◆ **About this task**
Print the listing once more, exactly as it stands.

◆ **Provided data**

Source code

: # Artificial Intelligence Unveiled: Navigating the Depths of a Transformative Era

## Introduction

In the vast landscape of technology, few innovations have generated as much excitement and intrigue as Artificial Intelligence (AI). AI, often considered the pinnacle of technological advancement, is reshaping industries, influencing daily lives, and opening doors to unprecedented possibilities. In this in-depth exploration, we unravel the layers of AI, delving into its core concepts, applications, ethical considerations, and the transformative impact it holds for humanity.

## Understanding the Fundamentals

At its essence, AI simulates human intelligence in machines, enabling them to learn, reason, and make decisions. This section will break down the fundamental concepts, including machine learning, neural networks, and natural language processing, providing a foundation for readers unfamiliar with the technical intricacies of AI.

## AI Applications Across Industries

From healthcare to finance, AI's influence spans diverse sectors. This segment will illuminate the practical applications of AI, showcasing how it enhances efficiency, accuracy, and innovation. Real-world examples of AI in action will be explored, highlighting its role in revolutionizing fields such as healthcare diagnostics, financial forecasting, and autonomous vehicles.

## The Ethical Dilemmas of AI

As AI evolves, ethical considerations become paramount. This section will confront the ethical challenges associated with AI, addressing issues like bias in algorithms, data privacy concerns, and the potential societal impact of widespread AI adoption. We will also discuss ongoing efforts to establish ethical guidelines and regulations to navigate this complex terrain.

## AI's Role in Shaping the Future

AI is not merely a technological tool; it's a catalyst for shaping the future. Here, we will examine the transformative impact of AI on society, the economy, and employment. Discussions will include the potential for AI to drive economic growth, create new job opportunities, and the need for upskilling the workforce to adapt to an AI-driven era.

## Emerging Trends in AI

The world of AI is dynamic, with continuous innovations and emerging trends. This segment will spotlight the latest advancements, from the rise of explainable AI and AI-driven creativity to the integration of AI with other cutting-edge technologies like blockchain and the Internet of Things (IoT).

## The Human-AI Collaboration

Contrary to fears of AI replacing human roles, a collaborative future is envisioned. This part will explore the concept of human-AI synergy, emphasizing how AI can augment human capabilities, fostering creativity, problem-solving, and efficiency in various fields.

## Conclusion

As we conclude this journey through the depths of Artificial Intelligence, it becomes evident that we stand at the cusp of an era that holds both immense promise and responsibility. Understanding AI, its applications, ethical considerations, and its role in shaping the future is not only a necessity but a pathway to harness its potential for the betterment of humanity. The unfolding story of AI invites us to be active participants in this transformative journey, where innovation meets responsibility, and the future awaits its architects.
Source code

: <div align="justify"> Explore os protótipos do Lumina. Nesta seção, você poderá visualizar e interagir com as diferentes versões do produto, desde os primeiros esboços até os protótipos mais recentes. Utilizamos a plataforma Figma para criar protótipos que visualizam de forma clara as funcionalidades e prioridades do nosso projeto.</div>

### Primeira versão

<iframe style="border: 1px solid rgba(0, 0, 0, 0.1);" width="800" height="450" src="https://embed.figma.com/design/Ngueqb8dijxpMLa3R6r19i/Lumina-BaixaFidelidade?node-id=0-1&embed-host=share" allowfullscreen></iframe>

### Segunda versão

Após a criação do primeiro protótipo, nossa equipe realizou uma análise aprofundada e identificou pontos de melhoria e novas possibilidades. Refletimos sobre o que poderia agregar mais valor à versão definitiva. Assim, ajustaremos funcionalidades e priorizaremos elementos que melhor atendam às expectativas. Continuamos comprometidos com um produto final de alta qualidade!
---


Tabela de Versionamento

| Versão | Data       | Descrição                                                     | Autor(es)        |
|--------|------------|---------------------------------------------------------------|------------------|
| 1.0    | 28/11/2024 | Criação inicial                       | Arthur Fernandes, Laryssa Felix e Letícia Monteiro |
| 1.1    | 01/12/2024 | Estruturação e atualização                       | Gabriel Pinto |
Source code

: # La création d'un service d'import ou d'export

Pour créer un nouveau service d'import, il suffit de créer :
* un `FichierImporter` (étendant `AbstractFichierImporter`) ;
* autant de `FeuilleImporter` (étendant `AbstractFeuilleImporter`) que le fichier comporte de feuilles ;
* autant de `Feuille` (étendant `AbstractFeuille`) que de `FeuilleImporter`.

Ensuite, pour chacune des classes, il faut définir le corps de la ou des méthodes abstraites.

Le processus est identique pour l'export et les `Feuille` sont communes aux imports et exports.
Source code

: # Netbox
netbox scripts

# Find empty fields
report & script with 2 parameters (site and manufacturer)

◆ **Answer section**
Source code

: # Artificial Intelligence Unveiled: Navigating the Depths of a Transformative Era

## Introduction

In the vast landscape of technology, few innovations have generated as much excitement and intrigue as Artificial Intelligence (AI). AI, often considered the pinnacle of technological advancement, is reshaping industries, influencing daily lives, and opening doors to unprecedented possibilities. In this in-depth exploration, we unravel the layers of AI, delving into its core concepts, applications, ethical considerations, and the transformative impact it holds for humanity.

## Understanding the Fundamentals

At its essence, AI simulates human intelligence in machines, enabling them to learn, reason, and make decisions. This section will break down the fundamental concepts, including machine learning, neural networks, and natural language processing, providing a foundation for readers unfamiliar with the technical intricacies of AI.

## AI Applications Across Industries

From healthcare to finance, AI's influence spans diverse sectors. This segment will illuminate the practical applications of AI, showcasing how it enhances efficiency, accuracy, and innovation. Real-world examples of AI in action will be explored, highlighting its role in revolutionizing fields such as healthcare diagnostics, financial forecasting, and autonomous vehicles.

## The Ethical Dilemmas of AI

As AI evolves, ethical considerations become paramount. This section will confront the ethical challenges associated with AI, addressing issues like bias in algorithms, data privacy concerns, and the potential societal impact of widespread AI adoption. We will also discuss ongoing efforts to establish ethical guidelines and regulations to navigate this complex terrain.

## AI's Role in Shaping the Future

AI is not merely a technological tool; it's a catalyst for shaping the future. Here, we will examine the transformative impact of AI on society, the economy, and employment. Discussions will include the potential for AI to drive economic growth, create new job opportunities, and the need for upskilling the workforce to adapt to an AI-driven era.

## Emerging Trends in AI

The world of AI is dynamic, with continuous innovations and emerging trends. This segment will spotlight the latest advancements, from the rise of explainable AI and AI-driven creativity to the integration of AI with other cutting-edge technologies like blockchain and the Internet of Things (IoT).

## The Human-AI Collaboration

Contrary to fears of AI replacing human roles, a collaborative future is envisioned. This part will explore the concept of human-AI synergy, emphasizing how AI can augment human capabilities, fostering creativity, problem-solving, and efficiency in various fields.

## Conclusion

As we conclude this journey through the depths of Artificial Intelligence, it becomes evident that we stand at the cusp of an era that holds both immense promise and responsibility. Understanding AI, its applications, ethical considerations, and its role in shaping the future is not only a necessity but a pathway to harness its potential for the betterment of humanity. The unfolding story of AI invites us to be active participants in this transformative journey, where innovation meets responsibility, and the future awaits its architects.
Source code

: <div align="justify"> Explore os protótipos do Lumina. Nesta seção, você poderá visualizar e interagir com as diferentes versões do produto, desde os primeiros esboços até os protótipos mais recentes. Utilizamos a plataforma Figma para criar protótipos que visualizam de forma clara as funcionalidades e prioridades do nosso projeto.</div>

### Primeira versão

<iframe style="border: 1px solid rgba(0, 0, 0, 0.1);" width="800" height="450" src="https://embed.figma.com/design/Ngueqb8dijxpMLa3R6r19i/Lumina-BaixaFidelidade?node-id=0-1&embed-host=share" allowfullscreen></iframe>

### Segunda versão

Após a criação do primeiro protótipo, nossa equipe realizou uma análise aprofundada e identificou pontos de melhoria e novas possibilidades. Refletimos sobre o que poderia agregar mais valor à versão definitiva. Assim, ajustaremos funcionalidades e priorizaremos elementos que melhor atendam às expectativas. Continuamos comprometidos com um produto final de alta qualidade!
---


Tabela de Versionamento

| Versão | Data       | Descrição                                                     | Autor(es)        |
|--------|------------|---------------------------------------------------------------|------------------|
| 1.0    | 28/11/2024 | Criação inicial                       | Arthur Fernandes, Laryssa Felix e Letícia Monteiro |
| 1.1    | 01/12/2024 | Estruturação e atualização                       | Gabriel Pinto |
Source code

: # La création d'un service d'import ou d'export

Pour créer un nouveau service d'import, il suffit de créer :
* un `FichierImporter` (étendant `AbstractFichierImporter`) ;
* autant de `FeuilleImporter` (étendant `AbstractFeuilleImporter`) que le fichier comporte de feuilles ;
* autant de `Feuille` (étendant `AbstractFeuille`) que de `FeuilleImporter`.

Ensuite, pour chacune des classes, il faut définir le corps de la ou des méthodes abstraites.

Le processus est identique pour l'export et les `Feuille` sont communes aux imports et exports.
Source code

: # Netbox
netbox scripts

# Find empty fields
report & script with 2 parameters (site and manufacturer)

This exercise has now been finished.